What you have to do: Report every line below that has the string "documentclass" in it.

Data to examine:
/---
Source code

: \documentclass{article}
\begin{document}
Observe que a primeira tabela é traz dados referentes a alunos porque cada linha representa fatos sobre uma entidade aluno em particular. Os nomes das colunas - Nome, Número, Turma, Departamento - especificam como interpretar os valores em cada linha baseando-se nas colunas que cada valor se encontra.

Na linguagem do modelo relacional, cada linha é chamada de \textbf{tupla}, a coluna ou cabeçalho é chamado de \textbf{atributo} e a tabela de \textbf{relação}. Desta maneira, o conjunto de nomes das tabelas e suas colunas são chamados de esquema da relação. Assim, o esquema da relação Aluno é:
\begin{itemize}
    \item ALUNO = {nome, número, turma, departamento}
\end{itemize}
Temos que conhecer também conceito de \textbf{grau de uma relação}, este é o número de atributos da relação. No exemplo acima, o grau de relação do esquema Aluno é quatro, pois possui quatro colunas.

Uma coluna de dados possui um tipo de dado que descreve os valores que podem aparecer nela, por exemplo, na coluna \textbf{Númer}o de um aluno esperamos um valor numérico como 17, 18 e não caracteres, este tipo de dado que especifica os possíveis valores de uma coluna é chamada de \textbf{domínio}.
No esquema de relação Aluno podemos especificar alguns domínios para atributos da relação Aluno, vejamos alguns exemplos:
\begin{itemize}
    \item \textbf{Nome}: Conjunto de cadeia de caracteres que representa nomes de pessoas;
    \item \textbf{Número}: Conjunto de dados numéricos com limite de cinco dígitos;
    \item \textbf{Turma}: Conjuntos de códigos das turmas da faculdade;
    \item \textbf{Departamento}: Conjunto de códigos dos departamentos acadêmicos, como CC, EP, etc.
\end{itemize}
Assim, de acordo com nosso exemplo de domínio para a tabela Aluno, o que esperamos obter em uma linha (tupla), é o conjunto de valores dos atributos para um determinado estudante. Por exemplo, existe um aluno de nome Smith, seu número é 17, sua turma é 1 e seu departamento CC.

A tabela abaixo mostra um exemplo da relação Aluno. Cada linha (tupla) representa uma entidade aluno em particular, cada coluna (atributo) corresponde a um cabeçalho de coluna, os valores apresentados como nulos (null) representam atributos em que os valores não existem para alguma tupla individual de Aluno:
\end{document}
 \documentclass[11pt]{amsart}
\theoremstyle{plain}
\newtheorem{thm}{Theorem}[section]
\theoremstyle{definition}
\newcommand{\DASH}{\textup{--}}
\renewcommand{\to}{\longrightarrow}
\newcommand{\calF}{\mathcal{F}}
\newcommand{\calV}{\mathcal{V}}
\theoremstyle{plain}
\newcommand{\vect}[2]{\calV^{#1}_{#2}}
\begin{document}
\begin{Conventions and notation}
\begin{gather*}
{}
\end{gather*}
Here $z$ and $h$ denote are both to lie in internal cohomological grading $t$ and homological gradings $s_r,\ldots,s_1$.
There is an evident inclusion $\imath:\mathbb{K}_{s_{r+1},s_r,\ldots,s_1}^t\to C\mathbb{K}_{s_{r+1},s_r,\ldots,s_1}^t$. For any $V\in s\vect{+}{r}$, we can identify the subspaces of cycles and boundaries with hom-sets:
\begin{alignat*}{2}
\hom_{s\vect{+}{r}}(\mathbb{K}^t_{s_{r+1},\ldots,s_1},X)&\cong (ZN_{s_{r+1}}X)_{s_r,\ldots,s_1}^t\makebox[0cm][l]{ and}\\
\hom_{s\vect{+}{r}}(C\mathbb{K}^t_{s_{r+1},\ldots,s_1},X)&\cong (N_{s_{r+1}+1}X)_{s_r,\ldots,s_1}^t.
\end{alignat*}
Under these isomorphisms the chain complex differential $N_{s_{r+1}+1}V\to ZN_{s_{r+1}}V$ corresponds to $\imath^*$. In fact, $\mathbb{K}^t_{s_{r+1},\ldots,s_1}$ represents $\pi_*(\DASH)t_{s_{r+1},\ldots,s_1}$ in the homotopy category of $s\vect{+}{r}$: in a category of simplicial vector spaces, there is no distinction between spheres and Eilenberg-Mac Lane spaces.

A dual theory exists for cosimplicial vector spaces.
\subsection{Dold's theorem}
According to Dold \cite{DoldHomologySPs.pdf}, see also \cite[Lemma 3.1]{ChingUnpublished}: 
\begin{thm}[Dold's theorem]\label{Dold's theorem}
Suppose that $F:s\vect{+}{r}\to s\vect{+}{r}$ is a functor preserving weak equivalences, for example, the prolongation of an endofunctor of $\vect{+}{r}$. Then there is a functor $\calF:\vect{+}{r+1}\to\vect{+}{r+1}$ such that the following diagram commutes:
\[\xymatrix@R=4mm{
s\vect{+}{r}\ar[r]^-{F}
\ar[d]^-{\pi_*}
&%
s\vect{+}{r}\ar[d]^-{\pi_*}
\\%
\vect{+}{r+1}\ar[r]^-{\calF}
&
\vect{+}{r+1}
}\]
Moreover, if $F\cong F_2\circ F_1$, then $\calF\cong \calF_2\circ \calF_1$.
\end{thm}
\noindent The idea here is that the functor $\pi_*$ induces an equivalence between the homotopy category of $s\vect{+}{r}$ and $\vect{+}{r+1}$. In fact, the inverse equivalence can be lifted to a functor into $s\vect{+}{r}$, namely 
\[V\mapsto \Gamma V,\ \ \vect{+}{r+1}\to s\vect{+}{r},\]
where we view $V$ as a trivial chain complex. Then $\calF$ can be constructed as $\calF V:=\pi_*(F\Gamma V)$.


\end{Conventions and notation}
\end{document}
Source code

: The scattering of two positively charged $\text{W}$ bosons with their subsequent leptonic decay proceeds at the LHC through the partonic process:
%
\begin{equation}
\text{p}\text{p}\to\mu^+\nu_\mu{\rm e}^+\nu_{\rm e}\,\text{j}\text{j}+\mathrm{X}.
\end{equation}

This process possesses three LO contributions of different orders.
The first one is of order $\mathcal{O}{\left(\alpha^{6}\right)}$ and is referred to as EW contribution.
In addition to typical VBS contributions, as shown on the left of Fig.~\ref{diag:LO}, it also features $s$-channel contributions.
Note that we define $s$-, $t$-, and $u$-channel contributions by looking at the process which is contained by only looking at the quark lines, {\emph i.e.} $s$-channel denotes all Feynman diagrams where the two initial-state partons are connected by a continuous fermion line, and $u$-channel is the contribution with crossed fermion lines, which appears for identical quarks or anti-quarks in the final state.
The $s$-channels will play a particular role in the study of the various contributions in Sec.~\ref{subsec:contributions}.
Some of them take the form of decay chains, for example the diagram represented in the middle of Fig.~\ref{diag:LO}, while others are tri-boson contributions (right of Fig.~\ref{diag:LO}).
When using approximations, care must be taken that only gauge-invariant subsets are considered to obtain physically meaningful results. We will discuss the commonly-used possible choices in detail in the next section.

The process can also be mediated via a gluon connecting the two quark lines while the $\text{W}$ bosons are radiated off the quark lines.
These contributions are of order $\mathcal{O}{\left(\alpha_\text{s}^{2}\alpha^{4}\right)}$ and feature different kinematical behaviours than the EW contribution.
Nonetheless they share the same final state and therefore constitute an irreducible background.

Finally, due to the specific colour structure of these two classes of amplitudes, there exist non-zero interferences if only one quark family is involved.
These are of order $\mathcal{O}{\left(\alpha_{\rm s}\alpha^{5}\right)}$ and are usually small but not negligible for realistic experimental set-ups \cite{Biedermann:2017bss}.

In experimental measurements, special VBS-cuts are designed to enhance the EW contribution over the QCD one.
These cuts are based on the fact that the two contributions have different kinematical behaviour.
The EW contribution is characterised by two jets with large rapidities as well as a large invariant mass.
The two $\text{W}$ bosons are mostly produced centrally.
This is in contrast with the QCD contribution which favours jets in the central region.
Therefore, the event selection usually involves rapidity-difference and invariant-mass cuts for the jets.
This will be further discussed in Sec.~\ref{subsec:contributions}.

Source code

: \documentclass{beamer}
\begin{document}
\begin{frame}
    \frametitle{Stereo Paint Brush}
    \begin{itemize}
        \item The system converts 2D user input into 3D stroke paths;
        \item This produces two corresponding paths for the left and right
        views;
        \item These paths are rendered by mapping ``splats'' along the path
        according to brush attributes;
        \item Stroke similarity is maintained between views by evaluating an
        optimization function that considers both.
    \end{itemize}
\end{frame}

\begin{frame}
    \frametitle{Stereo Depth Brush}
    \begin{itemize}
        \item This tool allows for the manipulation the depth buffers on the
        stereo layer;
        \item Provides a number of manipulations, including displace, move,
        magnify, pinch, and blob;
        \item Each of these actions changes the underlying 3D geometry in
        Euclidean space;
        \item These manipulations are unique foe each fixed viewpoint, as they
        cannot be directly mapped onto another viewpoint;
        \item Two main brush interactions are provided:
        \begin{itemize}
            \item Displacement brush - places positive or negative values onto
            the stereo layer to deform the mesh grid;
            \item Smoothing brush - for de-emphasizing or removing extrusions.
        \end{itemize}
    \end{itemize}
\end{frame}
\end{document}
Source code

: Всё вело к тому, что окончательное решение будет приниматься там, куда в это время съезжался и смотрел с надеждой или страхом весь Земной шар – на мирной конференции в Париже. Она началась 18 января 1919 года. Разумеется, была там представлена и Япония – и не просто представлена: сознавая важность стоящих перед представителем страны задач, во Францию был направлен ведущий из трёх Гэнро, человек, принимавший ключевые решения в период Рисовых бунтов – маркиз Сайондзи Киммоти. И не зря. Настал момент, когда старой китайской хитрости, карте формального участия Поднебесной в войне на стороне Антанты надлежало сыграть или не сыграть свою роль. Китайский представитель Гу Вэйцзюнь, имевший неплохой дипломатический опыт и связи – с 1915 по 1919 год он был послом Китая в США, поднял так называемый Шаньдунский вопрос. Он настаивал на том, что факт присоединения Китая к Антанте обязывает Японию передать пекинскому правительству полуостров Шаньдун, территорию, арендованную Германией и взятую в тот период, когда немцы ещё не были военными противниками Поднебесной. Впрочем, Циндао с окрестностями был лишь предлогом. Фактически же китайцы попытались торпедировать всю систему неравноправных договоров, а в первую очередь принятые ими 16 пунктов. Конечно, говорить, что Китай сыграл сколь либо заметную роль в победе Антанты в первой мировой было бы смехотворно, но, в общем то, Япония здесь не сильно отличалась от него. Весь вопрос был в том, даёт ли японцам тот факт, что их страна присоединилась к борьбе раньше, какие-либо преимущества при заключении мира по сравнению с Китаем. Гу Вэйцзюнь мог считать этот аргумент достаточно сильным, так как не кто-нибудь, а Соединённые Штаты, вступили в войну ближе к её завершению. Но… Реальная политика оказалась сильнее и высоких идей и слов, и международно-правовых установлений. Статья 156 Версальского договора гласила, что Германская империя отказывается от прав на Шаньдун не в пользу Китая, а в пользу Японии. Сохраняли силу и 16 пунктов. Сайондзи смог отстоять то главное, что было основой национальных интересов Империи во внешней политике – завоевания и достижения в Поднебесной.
\---
Answer below:
: \documentclass{article}
 \documentclass[11pt]{amsart}
: \documentclass{beamer}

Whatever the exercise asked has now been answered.